Stored dataset items –
>>>

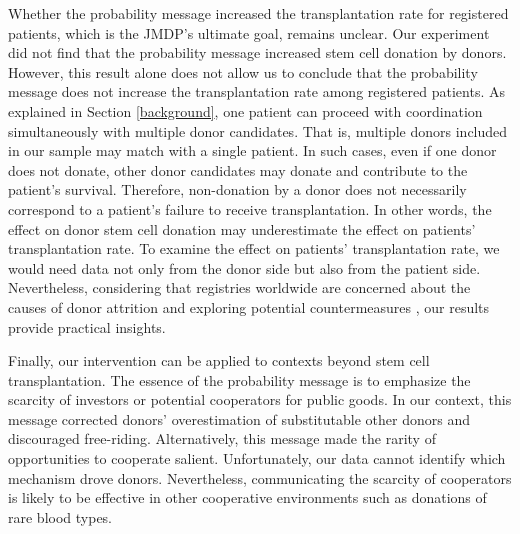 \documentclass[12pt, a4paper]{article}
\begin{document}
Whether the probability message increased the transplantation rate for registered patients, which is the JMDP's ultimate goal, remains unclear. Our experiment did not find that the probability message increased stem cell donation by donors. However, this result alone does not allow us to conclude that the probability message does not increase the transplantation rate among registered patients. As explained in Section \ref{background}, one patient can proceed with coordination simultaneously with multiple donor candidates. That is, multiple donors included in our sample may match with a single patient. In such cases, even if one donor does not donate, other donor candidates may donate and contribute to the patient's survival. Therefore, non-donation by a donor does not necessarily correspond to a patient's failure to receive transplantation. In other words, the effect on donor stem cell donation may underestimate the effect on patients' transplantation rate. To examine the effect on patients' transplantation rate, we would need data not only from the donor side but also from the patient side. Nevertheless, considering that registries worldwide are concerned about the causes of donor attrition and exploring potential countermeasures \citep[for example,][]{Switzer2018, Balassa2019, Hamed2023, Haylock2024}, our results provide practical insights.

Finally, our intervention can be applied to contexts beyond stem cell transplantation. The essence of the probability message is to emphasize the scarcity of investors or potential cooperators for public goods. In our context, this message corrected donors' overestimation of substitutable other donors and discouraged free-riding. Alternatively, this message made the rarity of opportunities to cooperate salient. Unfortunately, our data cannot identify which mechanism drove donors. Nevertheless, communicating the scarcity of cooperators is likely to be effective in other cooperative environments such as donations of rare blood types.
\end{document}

<<<
>>>

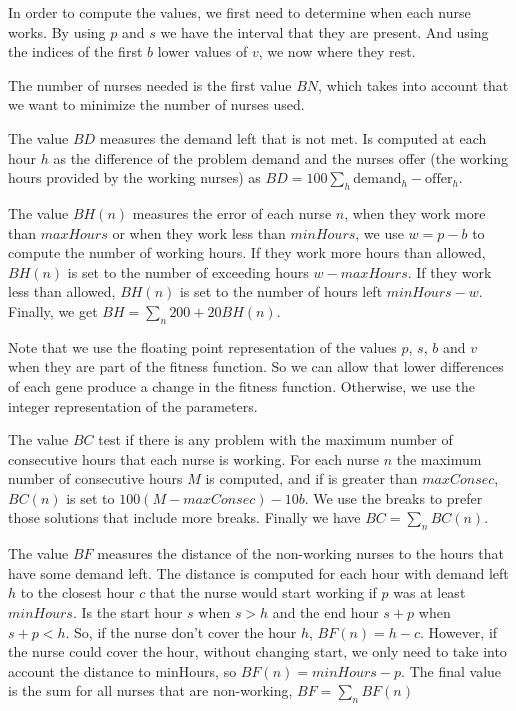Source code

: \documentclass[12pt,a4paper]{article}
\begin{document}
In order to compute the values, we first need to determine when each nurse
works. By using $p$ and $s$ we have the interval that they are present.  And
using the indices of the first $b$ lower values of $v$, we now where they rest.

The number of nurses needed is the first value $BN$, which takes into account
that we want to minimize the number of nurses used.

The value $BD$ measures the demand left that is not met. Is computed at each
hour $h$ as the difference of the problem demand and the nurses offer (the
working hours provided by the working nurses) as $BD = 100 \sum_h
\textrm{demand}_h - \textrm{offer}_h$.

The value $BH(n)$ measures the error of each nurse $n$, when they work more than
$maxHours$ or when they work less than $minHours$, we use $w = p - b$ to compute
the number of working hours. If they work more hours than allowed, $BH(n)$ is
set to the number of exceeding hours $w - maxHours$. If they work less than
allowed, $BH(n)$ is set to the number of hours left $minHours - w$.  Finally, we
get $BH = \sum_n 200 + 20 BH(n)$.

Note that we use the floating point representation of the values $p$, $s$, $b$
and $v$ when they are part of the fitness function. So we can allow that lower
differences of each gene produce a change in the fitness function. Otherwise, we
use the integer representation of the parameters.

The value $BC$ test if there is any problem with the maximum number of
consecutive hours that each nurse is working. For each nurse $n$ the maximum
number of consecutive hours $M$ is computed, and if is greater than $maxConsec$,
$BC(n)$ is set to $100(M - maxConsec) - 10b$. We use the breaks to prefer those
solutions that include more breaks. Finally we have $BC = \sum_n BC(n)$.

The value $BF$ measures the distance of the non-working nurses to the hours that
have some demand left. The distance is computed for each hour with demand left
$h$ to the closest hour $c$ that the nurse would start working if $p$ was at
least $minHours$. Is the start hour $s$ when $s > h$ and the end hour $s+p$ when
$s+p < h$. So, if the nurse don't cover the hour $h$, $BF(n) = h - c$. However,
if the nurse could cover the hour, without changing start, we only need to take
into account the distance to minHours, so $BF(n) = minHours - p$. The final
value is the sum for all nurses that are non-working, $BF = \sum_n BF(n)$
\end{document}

<<<

YOUR INSTRUCTIONS –
How many lines of the data contain the word "offer"? Answer with the number alone.

EXERCISE SOLUTION –
2